Supplementary details: For n-cube: it is an n-times Cartesian product of interval $[0,1]$ in $\mathbb{R}^m$
cubical complex: A cubical complex K in $\mathbb{R}^m$ is a collection of k-cubes in $\mathbb{R}^m$ such that
Every face of a cube of $K$ is in $K$, and
The intersection of any two cubes of $K$ is a face of each of them
(This definition varies with articles, here is an analogy of simplicial complex)
Underlying hypergraph: a finite cubical complex has finite vertexes V, with all of its cubes as hyperedge in the hypergraph.
Let the $n$ cube consist of the collection of $n$-tuples whose entries are each $0$ or $1$ And define the $m$ dimensional lattice with bound $k$ as the collection of $m$ tuples whose entries are each in the set $\{0,1,\cdots,k\}.$ Given any finite cubical complex it is, for large enough $m,k,$ a subcomplex of the $m$ dimensional lattice of bound $k.$ Note that the only vertices allowed to be connected in the bounded lattice are pairs of m tuples which differ in only one component, and that difference is by 1. For example $(1,5,2)$ may connect to $(1,6,2)$ but not directly to $(1,7,2).$
Our idea now is to embed the bounded $m$ dimensional lattice in an $n$ cube where $n$ is large enough.
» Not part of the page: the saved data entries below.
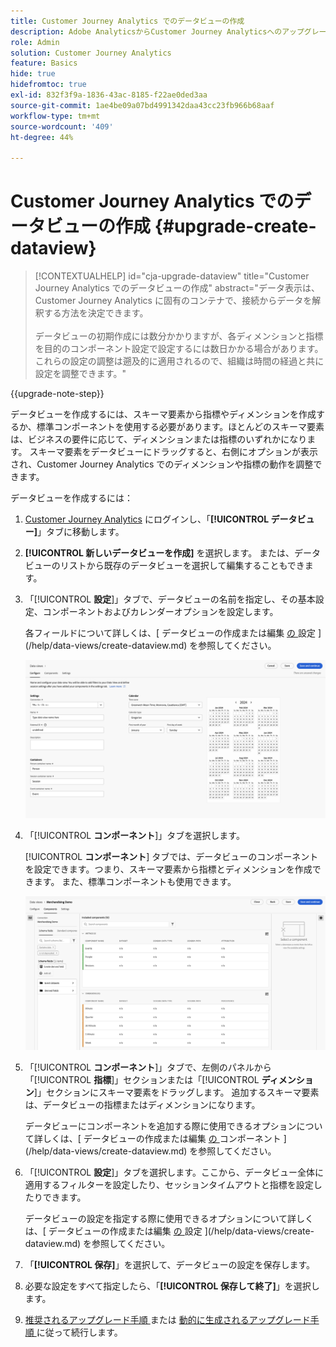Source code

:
 ```yaml
---
title: Customer Journey Analytics でのデータビューの作成
description: Adobe AnalyticsからCustomer Journey Analyticsへのアップグレード時に推奨されるパスについて説明します
role: Admin
solution: Customer Journey Analytics
feature: Basics
hide: true
hidefromtoc: true
exl-id: 832f3f9a-1836-43ac-8185-f22ae0ded3aa
source-git-commit: 1ae4be09a07bd4991342daa43cc23fb966b68aaf
workflow-type: tm+mt
source-wordcount: '409'
ht-degree: 44%

---
```


# Customer Journey Analytics でのデータビューの作成 {#upgrade-create-dataview}

<!-- markdownlint-disable MD034 -->

>[!CONTEXTUALHELP]
>id="cja-upgrade-dataview"
>title="Customer Journey Analytics でのデータビューの作成"
>abstract="データ表示は、Customer Journey Analytics に固有のコンテナで、接続からデータを解釈する方法を決定できます。<br><br>データビューの初期作成には数分かかりますが、各ディメンションと指標を目的のコンポーネント設定で設定するには数日かかる場合があります。 これらの設定の調整は遡及的に適用されるので、組織は時間の経過と共に設定を調整できます。"

<!-- markdownlint-enable MD034 -->

{{upgrade-note-step}}

<!-- Should we single source this instead of duplicate it? The following steps were copied from: /help/data-views/create-dataview.md -->

データビューを作成するには、スキーマ要素から指標やディメンションを作成するか、標準コンポーネントを使用する必要があります。ほとんどのスキーマ要素は、ビジネスの要件に応じて、ディメンションまたは指標のいずれかになります。 スキーマ要素をデータビューにドラッグすると、右側にオプションが表示され、Customer Journey Analytics でのディメンションや指標の動作を調整できます。

データビューを作成するには：

1. [Customer Journey Analytics](https://analytics.adobe.com) にログインし、「**[!UICONTROL データビュー]**」タブに移動します。

1. **[!UICONTROL 新しいデータビューを作成]** を選択します。 または、データビューのリストから既存のデータビューを選択して編集することもできます。

1. 「[!UICONTROL **設定**]」タブで、データビューの名前を指定し、その基本設定、コンポーネントおよびカレンダーオプションを設定します。

   各フィールドについて詳しくは、[ データビューの作成または編集 [ の ](/help/data-views/create-dataview.md#configure) 設定 ](/help/data-views/create-dataview.md) を参照してください。

   ![データビューの設定](assets/dataview-configure.png)

1. 「[!UICONTROL **コンポーネント**]」タブを選択します。

   [!UICONTROL **コンポーネント**] タブでは、データビューのコンポーネントを設定できます。つまり、スキーマ要素から指標とディメンションを作成できます。 また、標準コンポーネントも使用できます。

   ![「コンポーネント」タブ](assets/dataview-components.png)

1. 「[!UICONTROL **コンポーネント**]」タブで、左側のパネルから「[!UICONTROL **指標**]」セクションまたは「[!UICONTROL **ディメンション**]」セクションにスキーマ要素をドラッグします。 追加するスキーマ要素は、データビューの指標またはディメンションになります。

   データビューにコンポーネントを追加する際に使用できるオプションについて詳しくは、[ データビューの作成または編集 [ の ](/help/data-views/create-dataview.md#components) コンポーネント ](/help/data-views/create-dataview.md) を参照してください。

1. 「[!UICONTROL **設定**]」タブを選択します。ここから、データビュー全体に適用するフィルターを設定したり、セッションタイムアウトと指標を設定したりできます。

   データビューの設定を指定する際に使用できるオプションについて詳しくは、[ データビューの作成または編集 [ の ](/help/data-views/create-dataview.md#settings) 設定 ](/help/data-views/create-dataview.md) を参照してください。

1. 「**[!UICONTROL 保存]**」を選択して、データビューの設定を保存します。

1. 必要な設定をすべて指定したら、「**[!UICONTROL 保存して終了]**」を選択します。

1. [ 推奨されるアップグレード手順 ](/help/getting-started/cja-upgrade/cja-upgrade-recommendations.md#recommended-upgrade-steps-for-most-organizations) または [ 動的に生成されるアップグレード手順 ](https://gigazelle.github.io/cja-ttv/) に従って続行します。
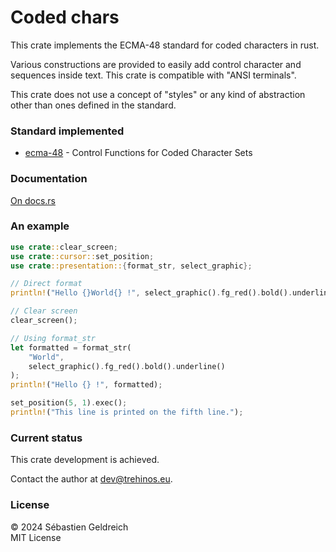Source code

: # Coded chars

This crate implements the ECMA-48 standard for coded characters in rust.

Various constructions are provided to easily add control character and sequences inside text.
This crate is compatible with "ANSI terminals".

This crate does not use a concept of "styles" or any kind of abstraction other than ones defined in the standard.

### Standard implemented

- [ecma-48](https://ecma-international.org/publications-and-standards/standards/ecma-48/) - Control Functions for Coded Character Sets

### Documentation

[On docs.rs](https://docs.rs/coded-chars/latest/coded_chars/)

### An example

```rust
use crate::clear_screen;
use crate::cursor::set_position;
use crate::presentation::{format_str, select_graphic};

// Direct format
println!("Hello {}World{} !", select_graphic().fg_red().bold().underline(), select_graphic().default());

// Clear screen
clear_screen();

// Using format_str
let formatted = format_str(
    "World",
    select_graphic().fg_red().bold().underline()
);
println!("Hello {} !", formatted);

set_position(5, 1).exec();
println!("This line is printed on the fifth line.");
```

### Current status

This crate development is achieved.

Contact the author at [dev@trehinos.eu](mailto:dev@trehinos.eu).

### License
&copy; 2024 Sébastien Geldreich  
MIT License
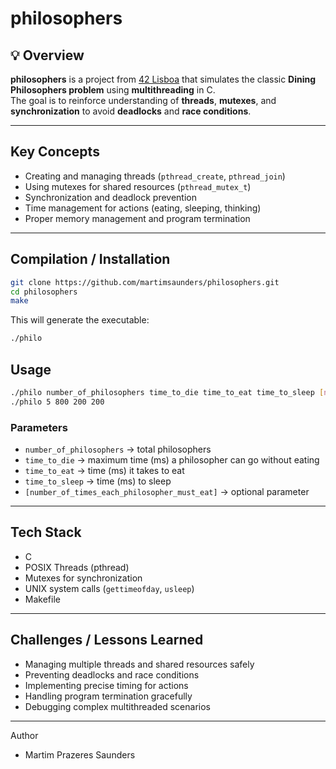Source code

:# philosophers

## 💡 Overview
**philosophers** is a project from [42 Lisboa](https://www.42lisboa.com) that simulates the classic **Dining Philosophers problem** using **multithreading** in C.  
The goal is to reinforce understanding of **threads**, **mutexes**, and **synchronization** to avoid **deadlocks** and **race conditions**.

---

## Key Concepts
- Creating and managing threads (`pthread_create`, `pthread_join`)  
- Using mutexes for shared resources (`pthread_mutex_t`)  
- Synchronization and deadlock prevention  
- Time management for actions (eating, sleeping, thinking)  
- Proper memory management and program termination  

---

## Compilation / Installation
```bash
git clone https://github.com/martimsaunders/philosophers.git
cd philosophers
make
```
This will generate the executable:
```bash
./philo
```

## Usage
```bash
./philo number_of_philosophers time_to_die time_to_eat time_to_sleep [number_of_times_each_philosopher_must_eat]
./philo 5 800 200 200
```
### Parameters
- `number_of_philosophers` → total philosophers
- `time_to_die` → maximum time (ms) a philosopher can go without eating
- `time_to_eat` → time (ms) it takes to eat
- `time_to_sleep` → time (ms) to sleep
- `[number_of_times_each_philosopher_must_eat]` → optional parameter

---

## Tech Stack
- C
- POSIX Threads (pthread)
- Mutexes for synchronization
- UNIX system calls (`gettimeofday`, `usleep`)
- Makefile

---

## Challenges / Lessons Learned
- Managing multiple threads and shared resources safely
- Preventing deadlocks and race conditions
- Implementing precise timing for actions
- Handling program termination gracefully
- Debugging complex multithreaded scenarios

---

Author

- Martim Prazeres Saunders
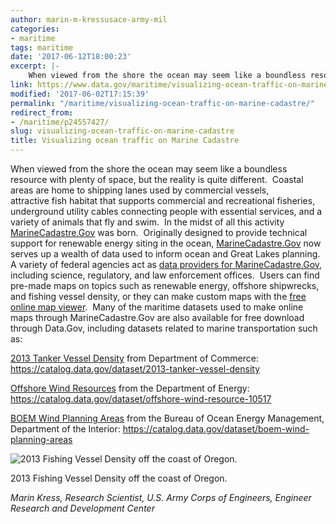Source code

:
 ```yaml
---
author: marin-m-kressusace-army-mil
categories:
- maritime
tags: maritime
date: '2017-06-12T18:00:23'
excerpt: |-
    When viewed from the shore the ocean may seem like a boundless resource with plenty of space, but the reality is quite different.  Coastal areas are home to shipping lanes used by commercial vessels, attractive fish habitat that supports commercial and…
link: https://www.data.gov/maritime/visualizing-ocean-traffic-on-marine-cadastre/
modified: '2017-06-02T17:15:39'
permalink: "/maritime/visualizing-ocean-traffic-on-marine-cadastre/"
redirect_from:
- /maritime/p24557427/
slug: visualizing-ocean-traffic-on-marine-cadastre
title: Visualizing ocean traffic on Marine Cadastre
---
```


When viewed from the shore the ocean may seem like a boundless resource with plenty of space, but the reality is quite different.  Coastal areas are home to shipping lanes used by commercial vessels, attractive fish habitat that supports commercial and recreational fisheries,  underground utility cables connecting people with essential services, and a variety of animals that fly and swim.  In the midst of all this activity [MarineCadastre.Gov](https://marinecadastre.gov/) was born.  Originally designed to provide technical support for renewable energy siting in the ocean, [MarineCadastre.Gov](https://marinecadastre.gov/) now serves up a wealth of data used to inform ocean and Great Lakes planning.  A variety of federal agencies act as [data providers for MarineCadastre.Gov](https://marinecadastre.gov/about/), including science, regulatory, and law enforcement offices.  Users can find pre-made maps on topics such as renewable energy, offshore shipwrecks, and fishing vessel density, or they can make custom maps with the [free online map viewer](https://marinecadastre.gov/viewers/).  Many of the maritime datasets used to make online maps through MarineCadastre.Gov are also available for free download through Data.Gov, including datasets related to marine transportation such as:

[2013 Tanker Vessel Density](https://catalog.data.gov/dataset/2013-tanker-vessel-density) from Department of Commerce: https://catalog.data.gov/dataset/2013-tanker-vessel-density

[Offshore Wind Resources](https://catalog.data.gov/dataset/offshore-wind-resource-10517) from the Department of Energy: https://catalog.data.gov/dataset/offshore-wind-resource-10517

[BOEM Wind Planning Areas](https://catalog.data.gov/dataset/boem-wind-planning-areas) from the Bureau of Ocean Energy Management, Department of the Interior: https://catalog.data.gov/dataset/boem-wind-planning-areas

![2013 Fishing Vessel Density off the coast of Oregon.](https://s3-us-gov-west-1.amazonaws.com/cg-0817d6e3-93c4-4de8-8b32-da6919464e61/datagov-fishing-AIS-WA-1024x667.jpg)

2013 Fishing Vessel Density off the coast of Oregon.

_Marin Kress, Research Scientist, U.S. Army Corps of Engineers, Engineer Research and Development Center_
To do so we consider a particular point $(a_1,\cdots,a_m)$ of the bounded $m$ dimensional lattice. Encode it at first into a $0,1$ matrix for which each $a_k$ forms the $k$th row of the matrix as a sequence of $a_k$ 1's followed by all 0's. The matrix formed, map it into the $n$ cube by placing the rows of the matrix side by side, from first row to last.
The subcomplex of the n cube formed this way will have the same vertex pairs connected as in the m dimensional lattice with bound k, namely two vertices are connected iff they differ in only one component, and that component difference is 1.